13
Oct
2022
Halloween Ends

Halloween Ends

So, as with Halloween Kills, the last time was meant to be the last time but the last time didn’t last very long when money seems to talk even louder. This has to be the only conceivable reason that Jamie Lee Curtis’s Laurie Strode has so far failed to sink the blade, light the match or blast the inner smile off Michael Myers’s ashen hockey mask.

As a result, in a world where a mask can seemingly last forever, there are only two real questions left.
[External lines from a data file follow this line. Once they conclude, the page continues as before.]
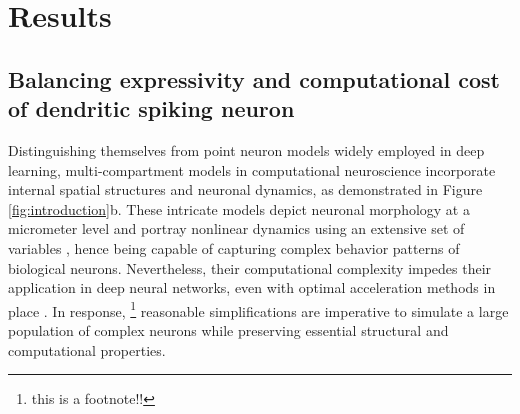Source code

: \section*{Results}
\label{sec:results}

\subsection*{Balancing expressivity and computational cost of dendritic spiking neuron}
\label{subsec:results-dendsn}

Distinguishing themselves from point neuron models widely employed in deep learning, multi-compartment models in computational neuroscience incorporate internal spatial structures and neuronal dynamics, as demonstrated in Figure \ref{fig:introduction}b. These intricate models depict neuronal morphology at a micrometer level and portray nonlinear dynamics using an extensive set of variables  \cite{schutter1994purkinje,poirazi2003arithmetic,hay2011pyramidal}, hence being capable of capturing complex behavior patterns of biological neurons. Nevertheless, their computational complexity impedes their application in deep neural networks, even with optimal acceleration methods in place \cite{zhang2023gpubased}. In response, \footnote{this is a footnote!!} reasonable simplifications are imperative to simulate a large population of complex neurons while preserving essential structural and computational properties.

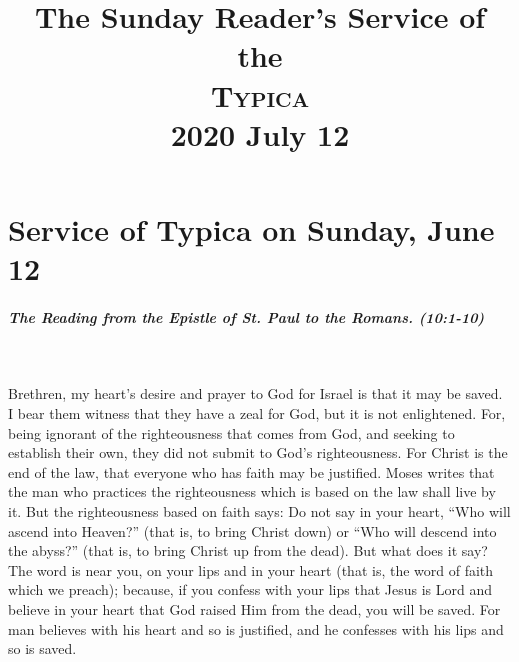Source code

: \documentclass[twoside, letterpaper, 12pt]{report}
\title{The Sunday Reader's Service of the \\ \textsc{Typica} \\ 2020 July 12}
\date{}
\author{}
\begin{document}
\maketitle
\pagestyle{empty} %
\cleardoublepage
\pagestyle{plain}
\setcounter{page}{1} %
\chapter*{Service of Typica on Sunday, June 12}

\readerline{\throughtheprayers{}}

\trisagionNeedsAmen[reader]








\paragraph{The Reading from the Epistle of St. Paul to the Romans. (10:1-10)}\mbox{}\\

\begin{maybetwocolumns}
  Brethren, my heart’s desire and prayer to God for Israel is that it may be saved. I bear them
  witness that they have a zeal for God, but it is not enlightened. For, being ignorant of the
  righteousness that comes from God, and seeking to establish their own, they did not submit to
  God’s righteousness. For Christ is the end of the law, that everyone who has faith may be justified.
  Moses writes that the man who practices the righteousness which is based on the law shall live by
  it. But the righteousness based on faith says: Do not say in your heart, “Who will ascend into
  Heaven?” (that is, to bring Christ down) or “Who will descend into the abyss?” (that is, to bring
  Christ up from the dead). But what does it say? The word is near you, on your lips and in your
  heart (that is, the word of faith which we preach); because, if you confess with your lips that Jesus
  is Lord and believe in your heart that God raised Him from the dead, you will be saved. For man
  believes with his heart and so is justified, and he confesses with his lips and so is saved.
\end{maybetwocolumns}
\end{document}
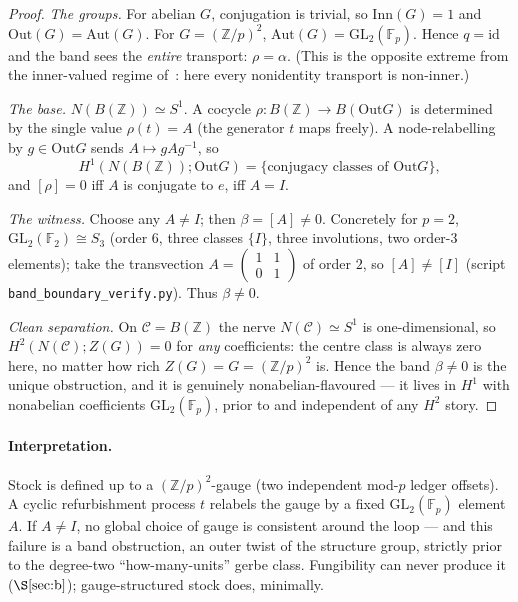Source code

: \documentclass[11pt]{article}
\theoremstyle{definition}
\newcommand{\C}{\mathcal{C}}
\newcommand{\id}{\mathrm{id}}
\newcommand{\Z}{\mathbb{Z}}
\newcommand{\Aut}{\mathrm{Aut}}
\newcommand{\Inn}{\mathrm{Inn}}
\newcommand{\Out}{\mathrm{Out}}
\newcommand{\GL}{\mathrm{GL}}
\begin{document}
\begin{proof}
\emph{The groups.} For abelian $G$, conjugation is trivial, so $\Inn(G)=1$ and $\Out(G)=\Aut(G)$. For
$G=(\Z/p)^2$, $\Aut(G)=\GL_2(\mathbb F_p)$. Hence $q=\id$ and the band sees the \emph{entire}
transport: $\rho=\alpha$. (This is the opposite extreme from the inner-valued regime
of~\cite{gerbenote}: here every nonidentity transport is non-inner.)

\emph{The base.} $N(B(\Z))\simeq S^1$. A cocycle $\rho:B(\Z)\to B(\Out G)$ is determined by the single
value $\rho(t)=A$ (the generator $t$ maps freely). A node-relabelling by $g\in\Out G$ sends
$A\mapsto gAg^{-1}$, so
\[
H^1(N(B(\Z));\Out G)=\{\text{conjugacy classes of }\Out G\},
\]
and $[\rho]=0$ iff $A$ is conjugate to $e$, iff $A=I$.

\emph{The witness.} Choose any $A\neq I$; then $\beta=[A]\neq0$. Concretely for $p=2$,
$\GL_2(\mathbb F_2)\cong S_3$ (order $6$, three classes $\{I\}$, three involutions, two order-$3$
elements); take the transvection $A=\left(\begin{smallmatrix}1&1\\0&1\end{smallmatrix}\right)$ of
order $2$, so $[A]\neq[I]$ (script \texttt{band\_boundary\_verify.py}). Thus $\beta\neq0$.

\emph{Clean separation.} On $\C=B(\Z)$ the nerve $N(\C)\simeq S^1$ is one-dimensional, so
$H^2(N(\C);Z(G))=0$ for \emph{any} coefficients: the centre class is always zero here, no matter how
rich $Z(G)=G=(\Z/p)^2$ is. Hence the band $\beta\neq0$ is the unique obstruction, and it is genuinely
nonabelian-flavoured --- it lives in $H^1$ with nonabelian coefficients $\GL_2(\mathbb F_p)$, prior to
and independent of any $H^2$ story.
\end{proof}

\paragraph{Interpretation.} Stock is defined up to a $(\Z/p)^2$-gauge (two independent mod-$p$ ledger
offsets). A cyclic refurbishment process $t$ relabels the gauge by a fixed $\GL_2(\mathbb F_p)$ element
$A$. If $A\neq I$, no global choice of gauge is consistent around the loop --- and this failure is a
band obstruction, an outer twist of the structure group, strictly prior to the degree-two
``how-many-units'' gerbe class. Fungibility can never produce it ($\S\ref{sec:b}$); gauge-structured
stock does, minimally.
\end{document}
Will Laurie finally kill her brother and will we see his face before she does so? At the outset of Halloween Ends, my money was on “no” and “no” but let’s first check out the setup.

… “boys who keep secrets don’t get any custard for dessert”, so I’ll push the knife in a bit deeper.
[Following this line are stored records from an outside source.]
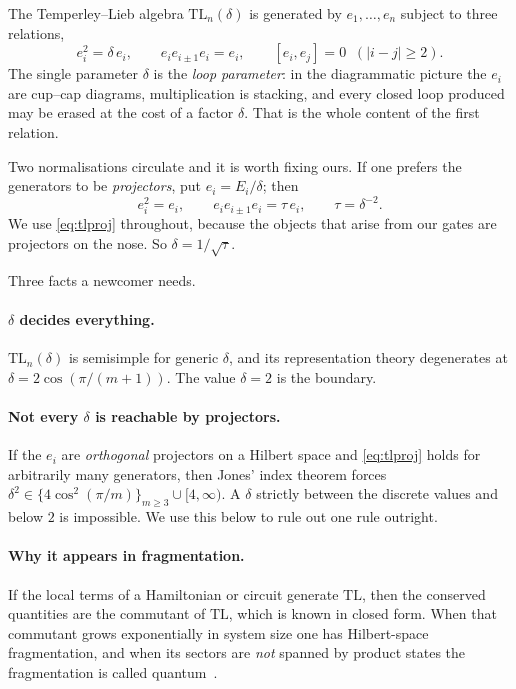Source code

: \documentclass[11pt]{article}
\theoremstyle{plain}
\theoremstyle{remark}
\begin{document}
The Temperley--Lieb algebra $\mathrm{TL}_n(\delta)$ is generated by
$e_1,\dots,e_{n}$ subject to three relations,
\begin{equation}
  e_i^2 = \delta\, e_i, \qquad
  e_i e_{i\pm1} e_i = e_i, \qquad
  [e_i, e_j] = 0 \;\; (|i-j| \ge 2).
  \label{eq:tl}
\end{equation}
The single parameter $\delta$ is the \emph{loop parameter}: in the diagrammatic
picture the $e_i$ are cup--cap diagrams, multiplication is stacking, and every
closed loop produced may be erased at the cost of a factor $\delta$. That is the
whole content of the first relation.

Two normalisations circulate and it is worth fixing ours. If one prefers the
generators to be \emph{projectors}, put $e_i = E_i/\delta$; then
\begin{equation}
  e_i^2 = e_i, \qquad e_i e_{i\pm1} e_i = \tau\, e_i, \qquad \tau = \delta^{-2}.
  \label{eq:tlproj}
\end{equation}
We use \eqref{eq:tlproj} throughout, because the objects that arise from our
gates are projectors on the nose. So $\delta = 1/\sqrt\tau$.

Three facts a newcomer needs.

\paragraph{$\delta$ decides everything.} $\mathrm{TL}_n(\delta)$ is semisimple
for generic $\delta$, and its representation theory degenerates at
$\delta = 2\cos(\pi/(m+1))$. The value $\delta = 2$ is the boundary.

\paragraph{Not every $\delta$ is reachable by projectors.} If the $e_i$ are
\emph{orthogonal} projectors on a Hilbert space and \eqref{eq:tlproj} holds for
arbitrarily many generators, then Jones' index theorem forces
$\delta^2 \in \{4\cos^2(\pi/m)\}_{m\ge3} \cup [4,\infty)$. A $\delta$ strictly
between the discrete values and below $2$ is impossible. We use this below to
rule out one rule outright.

\paragraph{Why it appears in fragmentation.} If the local terms of a Hamiltonian
or circuit generate $\mathrm{TL}$, then the conserved quantities are the
commutant of $\mathrm{TL}$, which is known in closed form. When that commutant
grows exponentially in system size one has Hilbert-space fragmentation, and when
its sectors are \emph{not} spanned by product states the fragmentation is called
quantum~\cite{MM2022, Li2023}.
\end{document}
Rohan Campbell plays Corey, a gormless babysitter who “one terrible, fateful Halloween, kills the kid he’s meant to be looking after”. It’s a complete accident but then again the forgiving citizens of Haddonfield have a poor history when it comes to sensing smoke where there isn’t a fire. Then things subsequently move forward four years. Jamie Lee Curtis’s Laurie Stroud doesn’t want to be the bell weather chart for evil anymore and yet… as Corey’s abusive mother puts it… “boys who keep secrets don’t get any custard for dessert”, so I’ll push the knife in a bit deeper.
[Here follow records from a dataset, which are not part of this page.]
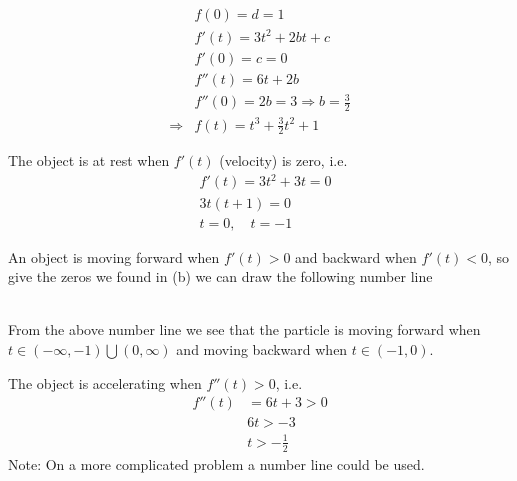 \documentclass{hwset}
\begin{document}
\be
	\item
	\begin{solution}
		\begin{align*}
			&f(0) = d = 1 \\
			&f'(t) = 3t^2 + 2bt + c \\
			&f'(0) = c = 0 \\
			&f''(t) = 6t+2b \\
			&f''(0) = 2b = 3 \Rightarrow b = \frac{3}{2} \\
			\Rightarrow & \boxed{f(t) = t^3 + \frac{3}{2} t^2 + 1} 
		\end{align*}
	\end{solution}
	\item
	\begin{solution}
	The object is at rest when $f'(t)$ (velocity) is zero, i.e.
	\begin{align*}
		&f'(t) = 3t^2 + 3t = 0 \\
		&3t(t + 1) = 0\\
		&\boxed{t = 0, \quad t = -1}
	\end{align*}
	\end{solution}
	\item
	\begin{solution}
		An object is moving forward when $f'(t)>0$ and backward when $f'(t)<0$, so
		give the zeros we found in (b) we can draw the following number line \\
 \\
		From the above number line we see that the particle is moving forward when
		$\boxed{t\in(-\infty,-1)\bigcup(0,\infty)}$ and moving backward when
		$\boxed{t\in(-1,0)}$.
	\end{solution}
	\item
	\begin{solution}
		The object is accelerating when $f''(t)>0$, i.e.
		\begin{align*}
			f''(t) &= 6t+3 > 0 \\
			&6t > -3 \\
			&\boxed{t > -\frac{1}{2}}
		\end{align*}
		Note: On a more complicated problem a number line could be used.
	\end{solution}
\end{document}
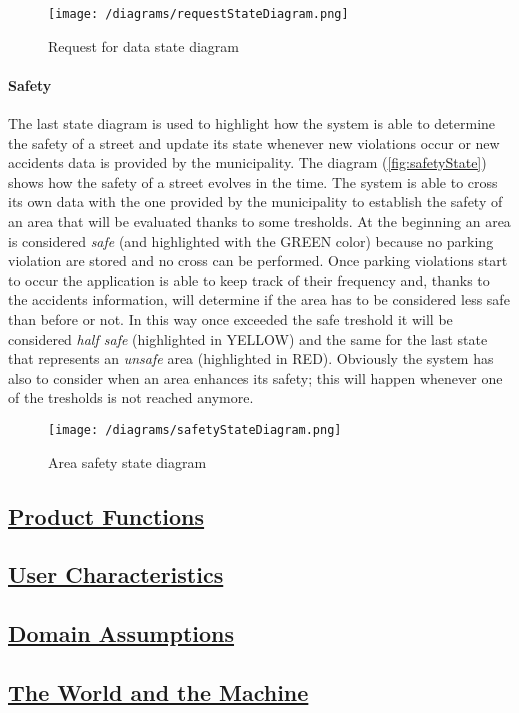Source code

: 		\vspace{0.3cm}
		\begin{figure}[h]
			\centering
			\texttt{[image: /diagrams/requestStateDiagram.png]}
			\caption{\label{fig:requestState}Request for data state diagram}
		\end{figure}
	
	\paragraph{Safety}
		The last state diagram is used to highlight how the system is able to determine the safety of a street and update its state whenever new violations occur or new accidents data is provided by the municipality. 
		The diagram (\autoref{fig:safetyState}) shows how the safety of a street evolves in the time. The system is able to cross its own data with the one provided by the municipality to establish the safety of an area that will be evaluated thanks to some tresholds. At the beginning an area is considered \textit{safe} (and highlighted with the GREEN color) because no parking violation are stored and no cross can be performed. Once parking violations start to occur the application is able to keep track of their frequency and, thanks to the accidents information, will determine if the area has to be considered less safe than before or not. In this way once exceeded the safe treshold it will be considered \textit{half safe} (highlighted in YELLOW) and the same for the last state that represents an \textit{unsafe} area (highlighted in RED). Obviously the system has also to consider when an area enhances its safety; this will happen whenever one of the tresholds is not reached anymore. 
		
		\vspace{0.3cm}
		\begin{figure}[h]
			\centering
			\texttt{[image: /diagrams/safetyStateDiagram.png]}
			\caption{\label{fig:safetyState}Area safety state diagram}
		\end{figure}   

\subsection[Product Functions]{\hyperlink{toc}{Product Functions}}

\subsection[User Characteristics]{\hyperlink{toc}{User Characteristics}}

\subsection[Domain Assumptions]{\hyperlink{toc}{Domain Assumptions}}

\subsection[The World and the Machine]{\hyperlink{toc}{The World and the Machine}}
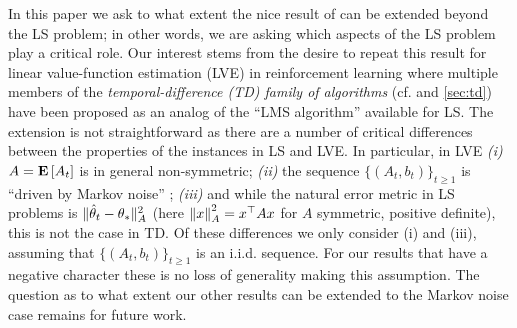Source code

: In this paper we ask to what extent the nice result 
of \citet{bach-moulines} can be extended beyond the LS problem;
in other words, we are asking which aspects of the LS problem play a critical role. 
Our interest stems from the desire to repeat this result for
linear value-function estimation (LVE) in reinforcement learning where
multiple members of the
\emph{temporal-difference (TD) family of algorithms} 
(cf. \cite{sutton,gtd,gtd2,gtdmp} and \cref{sec:td})
have been proposed as an analog of the ``LMS algorithm'' available for LS.
The extension is not straightforward as there are a number of critical differences
between the properties of the instances in LS and LVE.
In particular,  in LVE
{\em (i)}  $A=\mathbf{E}\left[A_t\right]$ is in general non-symmetric;
{\em (ii)} the sequence  $\{(A_t,b_t)\}_{t\ge 1}$ is ``driven by Markov noise'' \cite{tsivan95,tsivan97};
{\em (iii)} and while the natural error metric in LS problems is $\| \hat{\theta}_t-\theta_*\|_{A}^2$
(here $\left\| x\right\|_A^2 = x^\top A x$ for $A$ symmetric, positive definite), 
this is not the case in TD.
Of these differences we only consider (i) and (iii), assuming that $\{(A_t,b_t)\}_{t\ge 1}$ is an i.i.d. sequence. For our results that have a negative character these is no loss of generality
making this assumption. 
The question as to what extent our other results can be extended to the Markov noise
case remains for future work. 

\iffalse
\if0
In particular, the convergence rates can degrade, or they may depend on potentially unbounded problem dependent constants \cite{bach-moulines}. Diminishing stepsizes such as $\alpha_t=\frac{c_0}{t+c}$, with problem instance specific tuning of the constants $c>0,c_0>0$ have been used in practice \cite{gtd2,gtdmp,konda-tsitsiklis}. 
An alternate idea, which we call the constant stepsize averaged LSA (CALSA) is to run \eqref{eq:lsaintro} by choosing $\alpha_t=\alpha>0$ $\forall t> 0$ with some $\alpha>0$, and output the average $\thh_t\eqdef\frac{1}{t+1}\sum_{s=0}^t \theta_s$. Thus, in CALSA, $\theta_t$ is an internal variable and $\thh_t$ is the output of the algorithm. The idea is that the constant stepsize leads to faster forgetting of initial conditions, while the averaging on the top reduces noise. This idea goes back to  \citet{ruppert} and \citet{polyak-judisky} who proposed it in the context of stochastic approximation that LSA is a special case of.   
\fi

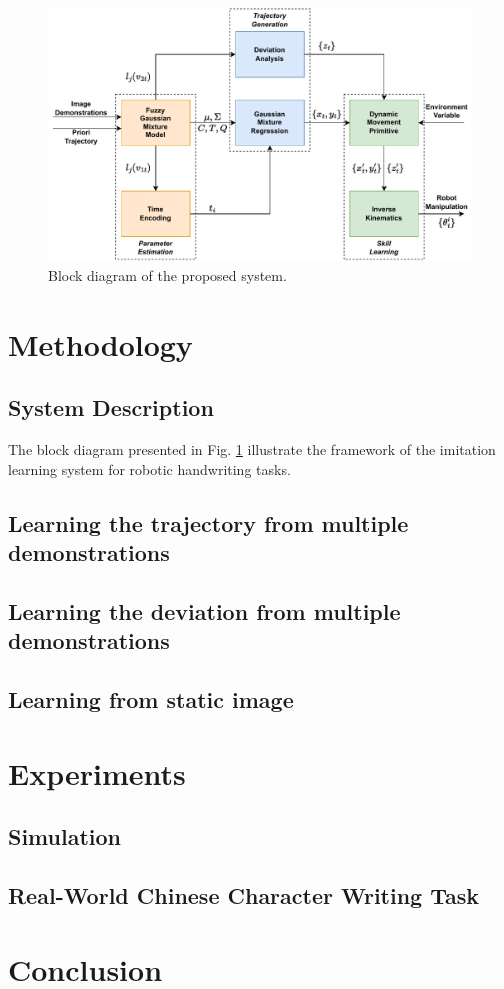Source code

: \documentclass[journal]{IEEEtran}
\begin{document}
\begin{figure}[!t]
    \centering
    \includegraphics[width=6in]{./fig/fig1.pdf}
    \caption{Block diagram of the proposed system.}
    \label{fig1}
\end{figure}

\section{Methodology}
\subsection{System Description}
The block diagram presented in Fig. \ref{fig1} illustrate the framework of the imitation learning system for robotic handwriting tasks.


\subsection{Learning the trajectory from multiple demonstrations}

\subsection{Learning the deviation from multiple demonstrations}

\subsection{Learning from static image}

\section{Experiments}
\subsection{Simulation}


\subsection{Real-World Chinese Character Writing Task}


\section{Conclusion}





\end{document}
This is because, if anything, Halloween Ends owes a deeper debt to Stephen King’s It than all of the previous films in the Halloween franchise. Finally able to fully embrace its nature-vs-nurture subtext, we see put-upon Corey being pushed beyond the breaking point into becoming the serial killer’s apprentice. And this in itself, gives a voice to Michael Myers in a way that he has never previously been afforded. In saying that, as Corey drags his victims into the storm drain, it becomes increasingly obvious that neither he nor Michael are ever going to approach the eloquence or wordplay of Pennywise The Clown. -Why? The reason is that there’s a promise of proper body horror to be kept for the third reel.

And this is where Halloween Ends abandons its treatise on small-town American prejudice and gets fatally side-tracked into more fan service-like fare with the tying up of loose ends. As a result, characters do daft stuff, make poor choices and, well, you know the rest…

That said, Halloween Ends is a substantial improvement to Halloween Kills. In this (supposedly) final chapter, this sequel manages to step out of its own shadow and deliver some decently tense moments, all of which are built off the back of earlier character development.

So, is this finally the end of Myers and the Halloween franchise? Well, let’s put it this way. In my opinion, the only thing that can really kill Michael Myers is a disappointing opening weekend at the box office – and I don’t see that happening any time soon.